None required if you've attended before. Email Ben Smith to sign up if it's your first time. The meeting is open to CG members only.

Logistics

The meeting will be on a zoom.us video conference. Installation is required, see the calendar invite.

Agenda items

  1. Opening, welcome and roll call
    1. Opening of the meeting
    2. Introduction of attendees
  2. Find volunteers for note taking (acting chair to volunteer)
  3. Adoption of the agenda
  4. Proposals and discussions
    1. Review of action items from prior meeting.
    2. Extended name section
      1. Poll: Phase 1?
    3. Discuss WebAssembly Benchmarks repo
    4. Single Module Feature testing
      1. Poll: Phase 1?
    5. TPAC 2019 Wasm presence
    6. WebAssembly Discord server
  5. Closure

Agenda items for future meetings

None

Schedule constraints

None

Meeting Notes

Opening, welcome and roll call

Opening of the meeting

Introduction of attendees

  • Alon Zakai
  • Luke Imhoff
  • Sam Warfield
  • Ben Smith
  • Deepti Gandluri
  • Derek Schuff
  • Francis McCabe
  • Jacob Gravelle
  • Sam Clegg
  • Andrew Scheidecker
  • Deepti Gandluri
  • Thomas Tränkler
  • Lars Hansen
  • Thomas Lively
  • Alex Crichton
  • Ryan Hunt
  • Andreas Rossberg
  • Petr Penzin
  • Jay Phelps
  • Arun Purushan
  • Sergey Rubanov
  • Adam Klein
  • Keith Miller
  • Pat Hickey
  • Lilit Darbinyan
  • Sven Sauleau
  • Fisher Darling
  • Peter Jensen
  • Rich Winterton
  • Ben Titzer
  • Michael Starzinger

Find volunteers for note taking (acting chair to volunteer)

Adoption of the agenda

Proposals and discussions

Review of action items from prior meeting.

None.

Extended name section

AS: Old PR that I had, gist is to add the missing components to the name section that are currently stopping round tripping from wast file to binary format - type names, table names, memories, global names… everything that can be named in the text format in the MVP. WAVM has implemented this for a long time, along with an lld fork that implements some of these.

Open to using byte offsets, but for consistency indices are more robust and easier to implement, for WAVM at least. Encourage folks to look at the overview. https://github.com/AndrewScheidecker/wasm-extended-name-section/blob/master/proposals/extended-name-section/Overview.md

SC: Seems non-controversial except for label names. It would have to come from the debug information, haven’t looked at the fork yet. What are we looking at for this proposal today?

AS: Moving from phase 0 to phase 1. Not sure how much it affects the process here, but this doesn’t add any changes that affect the Wasm spec, so it’s not clear. The name sections are not tested by the spec test suite.
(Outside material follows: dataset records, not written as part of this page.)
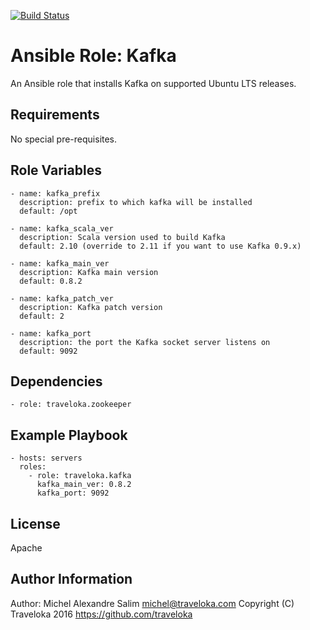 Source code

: [![Build Status](https://travis-ci.org/traveloka/ansible-role-kafka.svg?branch=master)](https://travis-ci.org/traveloka/ansible-role-kafka)
# Ansible Role: Kafka

An Ansible role that installs Kafka on supported Ubuntu LTS releases.

## Requirements

No special pre-requisites.

Role Variables
--------------

    - name: kafka_prefix
      description: prefix to which kafka will be installed
      default: /opt

    - name: kafka_scala_ver
      description: Scala version used to build Kafka
      default: 2.10 (override to 2.11 if you want to use Kafka 0.9.x)
      
    - name: kafka_main_ver
      description: Kafka main version
      default: 0.8.2
      
    - name: kafka_patch_ver
      description: Kafka patch version
      default: 2
	  
    - name: kafka_port
      description: the port the Kafka socket server listens on
      default: 9092

Dependencies
------------

    - role: traveloka.zookeeper

Example Playbook
----------------

    - hosts: servers
      roles:
        - role: traveloka.kafka
          kafka_main_ver: 0.8.2
          kafka_port: 9092

License
-------

Apache

Author Information
------------------

Author: Michel Alexandre Salim <michel@traveloka.com>
Copyright (C) Traveloka 2016
https://github.com/traveloka
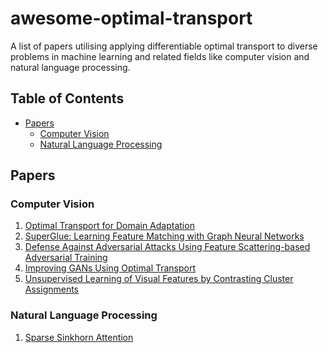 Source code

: # awesome-optimal-transport

A list of papers utilising applying differentiable optimal transport to diverse problems in machine learning and related fields like computer vision and natural language processing.

## Table of Contents
- [Papers](#Papers)
  - [Computer Vision](#computer-vision)
  - [Natural Language Processing](#natural-language-processing)
  
## Papers

### Computer Vision
1. [Optimal Transport for Domain Adaptation](https://arxiv.org/abs/1507.00504)
2. [SuperGlue: Learning Feature Matching with Graph Neural Networks](https://arxiv.org/abs/1911.11763)
3. [Defense Against Adversarial Attacks Using Feature Scattering-based Adversarial Training](http://papers.nips.cc/paper/8459-defense-against-adversarial-attacks-using-feature-scattering-based-adversarial-training)
4. [Improving GANs Using Optimal Transport](https://arxiv.org/abs/1803.05573)
5. [Unsupervised Learning of Visual Features by Contrasting Cluster Assignments](https://arxiv.org/abs/2006.09882)


<!-- 3. [Completely Self-Supervised Crowd Counting via Distribution Matching](https://arxiv.org/abs/2009.06420) -->

### Natural Language Processing
1. [Sparse Sinkhorn Attention](https://arxiv.org/abs/2002.11296)
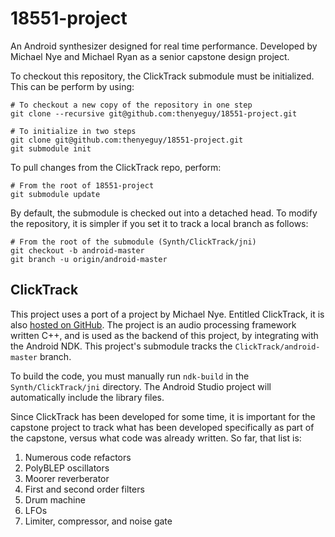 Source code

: 18551-project
==============

An Android synthesizer designed for real time performance. Developed by Michael
Nye and Michael Ryan as a senior capstone design project.

To checkout this repository, the ClickTrack submodule must be initialized. This
can be perform by using:

    # To checkout a new copy of the repository in one step
    git clone --recursive git@github.com:thenyeguy/18551-project.git

    # To initialize in two steps
    git clone git@github.com:thenyeguy/18551-project.git
    git submodule init

To pull changes from the ClickTrack repo, perform:

    # From the root of 18551-project
    git submodule update

By default, the submodule is checked out into a detached head. To modify the
repository, it is simpler if you set it to track a local branch as follows:

    # From the root of the submodule (Synth/ClickTrack/jni)
    git checkout -b android-master
    git branch -u origin/android-master


ClickTrack
----------

This project uses a port of a project by Michael Nye. Entitled ClickTrack, it is
also [hosted on GitHub](https://github.com/thenyeguy/ClickTrack). The project is
an audio processing framework written C++, and is used as the backend of this
project, by integrating with the Android NDK. This project's submodule tracks
the `ClickTrack/android-master` branch.

To build the code, you must manually run `ndk-build` in the
`Synth/ClickTrack/jni` directory. The Android Studio project will automatically
include the library files.

Since ClickTrack has been developed for some time, it is important for the
capstone project to track what has been developed specifically as part of the
capstone, versus what code was already written. So far, that list is:

1. Numerous code refactors
2. PolyBLEP oscillators
3. Moorer reverberator
4. First and second order filters
5. Drum machine
6. LFOs
7. Limiter, compressor, and noise gate
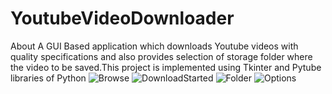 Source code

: # YoutubeVideoDownloader
About A GUI Based application which downloads Youtube videos with quality specifications and also provides selection of storage folder where the video to be saved.This project is implemented using Tkinter and Pytube libraries of Python
![Browse](https://github.com/sushmita201/YoutubeVideoDownloader/assets/134537826/20a4c6ab-02cc-4d42-b0ea-1ae21e8776f8)
![DownloadStarted](https://github.com/sushmita201/YoutubeVideoDownloader/assets/134537826/719b96ac-5e65-4b93-bee0-ba2814b7042f)
![Folder](https://github.com/sushmita201/YoutubeVideoDownloader/assets/134537826/842223c7-eacb-436a-8b4d-fae7c6a68abc)
![Options](https://github.com/sushmita201/YoutubeVideoDownloader/assets/134537826/b9c6b583-3eca-4958-98fb-445a0d8942d7)
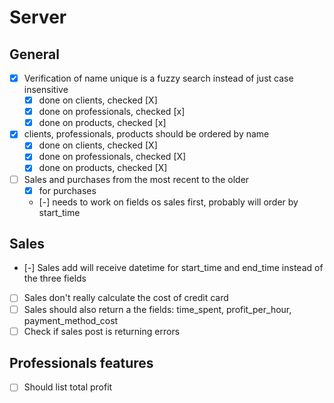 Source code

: # Server
## General
+ [x] Verification of name unique is a fuzzy search instead of just case insensitive
  + [X] done on clients, checked [X]
  + [X] done on professionals, checked [x]
  + [X] done on products, checked [x]
+ [X] clients, professionals, products should be ordered by name
  + [X] done on clients, checked [X]
  + [X] done on professionals, checked [X]
  + [X] done on products, checked [X]
+ [ ] Sales and purchases from the most recent to the older
  + [X] for purchases
  + [-] needs to work on fields os sales first, probably will order by start_time

## Sales
+ [-] Sales add will receive datetime for start_time and end_time instead of the three fields
+ [ ] Sales don't really calculate the cost of credit card
+ [ ] Sales should also return a the fields: time_spent, profit_per_hour, payment_method_cost
+ [ ] Check if sales post is returning errors

## Professionals features
+ [ ] Should list total profit 

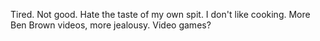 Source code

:Tired. Not good. Hate the taste of my own spit. I don't like cooking. More Ben Brown videos, more jealousy. Video games?
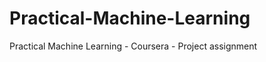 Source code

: Practical-Machine-Learning
==========================

Practical Machine Learning - Coursera - Project assignment
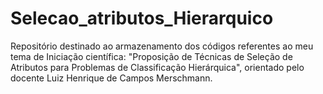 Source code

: # Selecao_atributos_Hierarquico
Repositório destinado ao armazenamento dos códigos referentes ao meu tema de Iniciação científica: "Proposição de Técnicas de Seleção de Atributos para Problemas de Classificação Hierárquica", orientado pelo docente Luiz Henrique de Campos Merschmann.
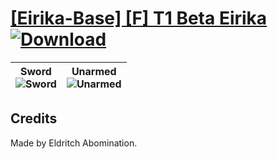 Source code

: # [\[Eirika-Base\] \[F\] T1 Beta Eirika](https://git.io/Jisyp) [![Download](https://img.shields.io/badge/Download--red?style=social&logo=github)](https://git.io/JisSU)

| <b>Sword</b><br/><img alt="Sword" src="https://git.io/JisMx"/> | <b>Unarmed</b><br/><img alt="Unarmed" src="https://git.io/Jis6h"/> |
| :---: | :---: |

## Credits

Made by Eldritch Abomination.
LI: Purpose is to round trip, so we should have tests that test that

AS: If you have a producer that puts something useful in the names then that’ll come out in the discussion

KM: For functions in the JSAPI, useful to expose as .name for exposing the function name for exported functions. We could add it to the proposal - Doubtful if it’s a breaking change. Have tests for it

AR: It’s reasonable to extend the JS API, but difficult to specify. Name section is a custom section, so it could be garbled, but we can spec that it’s not well formed then it doesn’t return anything. You have to be restrictive about what you specify. Makes sense?

KM: Sounds reasonable

AS: Not in my interest to specify anything related to JS. Proposal is for folks only on the Wasm side of things. One other note, I also have names for data and element segments - is the right place to put this in the bulk memory proposal?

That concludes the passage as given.